Welid n’était pas présent à l’audience. Son avocat, Simcha Plas, a fait part aux juges de ses inquiétudes quant à la durée de la procédure, notamment quant à savoir si elle dépendait de l’avancée de l’affaire Kidane. « Welid est déjà en détention provisoire depuis longtemps », a-t-il déclaré au tribunal. Kidane a été cité par la défense comme l’un de ses témoins, et le tribunal se demande s’il doit recueillir son témoignage en ligne ou en personne.
La prochaine audience est fixée au 4 juillet. Selon Brechtje Van De Moosdijk, attachée de presse du parquet, l’affaire sera jugée au fond « au plus tôt début 2025 ».
« Connaître la vérité sur ce réseau de trafic »
« Je suis content de cette procédure judiciaire et du fait que les victimes puissent obtenir justice », a commenté Tadese Teklebrhan, un Erythréen vivant aux Pays-Bas, en marge de l’audience. Il est président de la fondation néerlandaise Eritrean Human Rights Defenders (DRH). Comme certains requérants, il est arrivé aux Pays-Bas, nous raconte-t-il, via le réseau Welid, en 2015. Il n’est pas partie à la procédure mais suit de près les audiences. « Nous n’avons pas de justice en Érythrée, c’est ma première expérience devant un tribunal », confie-t-il.
Pour son collègue de l’EHRD Hadish Mebrahtu, également directeur Mahber Selam, une organisation qui vient en aide aux réfugiés érythréens arrivant aux Pays-Bas, ce procès vise à « faire la lumière sur le réseau de trafic ». Les civils érythréens ont du mal à suivre l’affaire, dit Mebrahtu. Mais il pense que le régime érythréen est pleinement conscient de ce processus néerlandais. Lui et Teklebrhan espèrent que cette affaire n’est qu’un point de départ. Welid et Kidane ne sont pas à l’origine du problème de la traite des êtres humains, ce problème vient du gouvernement érythréen », explique Teklebrhan.
Depuis son indépendance de l’Éthiopie en 1993, l’Érythrée est dirigée par le président Isaias Afwerki. Un régime à parti unique, où il n’y a ni liberté de presse ni liberté d’expression, et où le service militaire national est obligatoire et peut durer indéfiniment.

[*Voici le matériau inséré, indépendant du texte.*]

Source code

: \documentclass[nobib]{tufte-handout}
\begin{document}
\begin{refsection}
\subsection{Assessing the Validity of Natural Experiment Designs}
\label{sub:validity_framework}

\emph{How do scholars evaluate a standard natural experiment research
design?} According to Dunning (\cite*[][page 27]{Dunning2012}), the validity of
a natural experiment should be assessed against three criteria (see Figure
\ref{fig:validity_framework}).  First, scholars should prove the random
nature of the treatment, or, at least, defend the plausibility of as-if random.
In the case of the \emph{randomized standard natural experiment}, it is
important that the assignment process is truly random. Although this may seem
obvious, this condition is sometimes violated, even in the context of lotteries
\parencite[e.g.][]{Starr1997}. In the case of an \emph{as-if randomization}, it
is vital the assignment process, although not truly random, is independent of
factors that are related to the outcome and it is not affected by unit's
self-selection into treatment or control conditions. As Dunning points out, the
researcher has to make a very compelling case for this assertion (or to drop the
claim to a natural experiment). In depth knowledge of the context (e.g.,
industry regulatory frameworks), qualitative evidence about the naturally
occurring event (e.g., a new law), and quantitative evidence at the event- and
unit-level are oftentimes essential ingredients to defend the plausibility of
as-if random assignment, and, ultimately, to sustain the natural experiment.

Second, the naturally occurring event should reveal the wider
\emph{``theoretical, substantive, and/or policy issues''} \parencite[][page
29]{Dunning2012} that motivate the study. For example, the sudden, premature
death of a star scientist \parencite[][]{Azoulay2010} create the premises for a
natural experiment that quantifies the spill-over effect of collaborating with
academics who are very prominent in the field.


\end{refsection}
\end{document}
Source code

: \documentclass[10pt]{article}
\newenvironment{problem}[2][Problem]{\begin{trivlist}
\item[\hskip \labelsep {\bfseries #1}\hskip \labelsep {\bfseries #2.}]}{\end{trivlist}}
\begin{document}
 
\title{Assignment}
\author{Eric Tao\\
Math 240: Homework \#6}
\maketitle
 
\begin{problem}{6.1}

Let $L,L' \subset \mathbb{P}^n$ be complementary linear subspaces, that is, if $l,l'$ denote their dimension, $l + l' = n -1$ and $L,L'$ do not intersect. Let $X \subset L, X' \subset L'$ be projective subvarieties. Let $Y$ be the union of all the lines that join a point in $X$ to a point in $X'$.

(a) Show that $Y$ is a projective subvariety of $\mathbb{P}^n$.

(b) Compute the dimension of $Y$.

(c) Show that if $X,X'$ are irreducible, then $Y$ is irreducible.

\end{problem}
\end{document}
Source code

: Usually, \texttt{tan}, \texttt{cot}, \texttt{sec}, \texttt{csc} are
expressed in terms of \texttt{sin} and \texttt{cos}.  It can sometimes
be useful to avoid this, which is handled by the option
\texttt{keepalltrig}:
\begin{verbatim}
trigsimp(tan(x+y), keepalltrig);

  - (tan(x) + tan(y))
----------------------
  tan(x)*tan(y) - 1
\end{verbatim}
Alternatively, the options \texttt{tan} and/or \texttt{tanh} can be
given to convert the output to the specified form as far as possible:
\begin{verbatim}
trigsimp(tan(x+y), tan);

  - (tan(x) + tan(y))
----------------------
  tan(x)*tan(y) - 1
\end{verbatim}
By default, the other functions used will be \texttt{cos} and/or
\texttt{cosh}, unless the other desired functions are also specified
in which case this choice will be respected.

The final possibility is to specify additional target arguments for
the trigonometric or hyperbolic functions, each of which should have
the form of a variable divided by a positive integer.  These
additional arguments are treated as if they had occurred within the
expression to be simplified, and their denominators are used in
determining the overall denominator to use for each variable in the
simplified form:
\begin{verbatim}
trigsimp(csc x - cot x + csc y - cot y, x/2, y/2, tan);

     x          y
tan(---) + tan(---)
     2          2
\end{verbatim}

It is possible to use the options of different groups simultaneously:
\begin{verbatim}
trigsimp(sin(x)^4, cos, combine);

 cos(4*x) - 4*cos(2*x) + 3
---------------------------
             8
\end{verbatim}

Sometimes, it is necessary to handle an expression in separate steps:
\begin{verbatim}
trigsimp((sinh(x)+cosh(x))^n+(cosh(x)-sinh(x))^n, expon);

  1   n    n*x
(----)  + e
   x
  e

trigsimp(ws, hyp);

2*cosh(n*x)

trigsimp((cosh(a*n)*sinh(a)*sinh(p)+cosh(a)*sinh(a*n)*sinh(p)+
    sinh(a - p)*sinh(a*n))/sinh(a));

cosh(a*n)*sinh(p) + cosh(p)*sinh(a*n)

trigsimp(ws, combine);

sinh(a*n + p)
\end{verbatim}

« Le gouvernement érythréen ne laisse rien au hasard », explique Mirjam van Reisen, professeur de relations internationales à l’université de Tilburg, qui suit la procédure. Il serait difficile pour « une organisation criminelle d’opérer sans la connaissance ou le consentement du gouvernement », ajoute-t-il. Elle étudie ce réseau érythréen de trafic d’êtres humains depuis 2010. Les recherches de Van Reisen ont documenté les liens entre les responsables de la défense et du renseignement du régime et le gang Welid et Kidane, qui, selon elle, ont atteint une position de leader « avec la collusion et la collaboration du gouvernement érythréen ». « . ». Selon le chercheur, le gouvernement contrôle également hawalaun système informel de transfert d’argent utilisé pour extorquer de grosses sommes d’argent aux familles de migrants.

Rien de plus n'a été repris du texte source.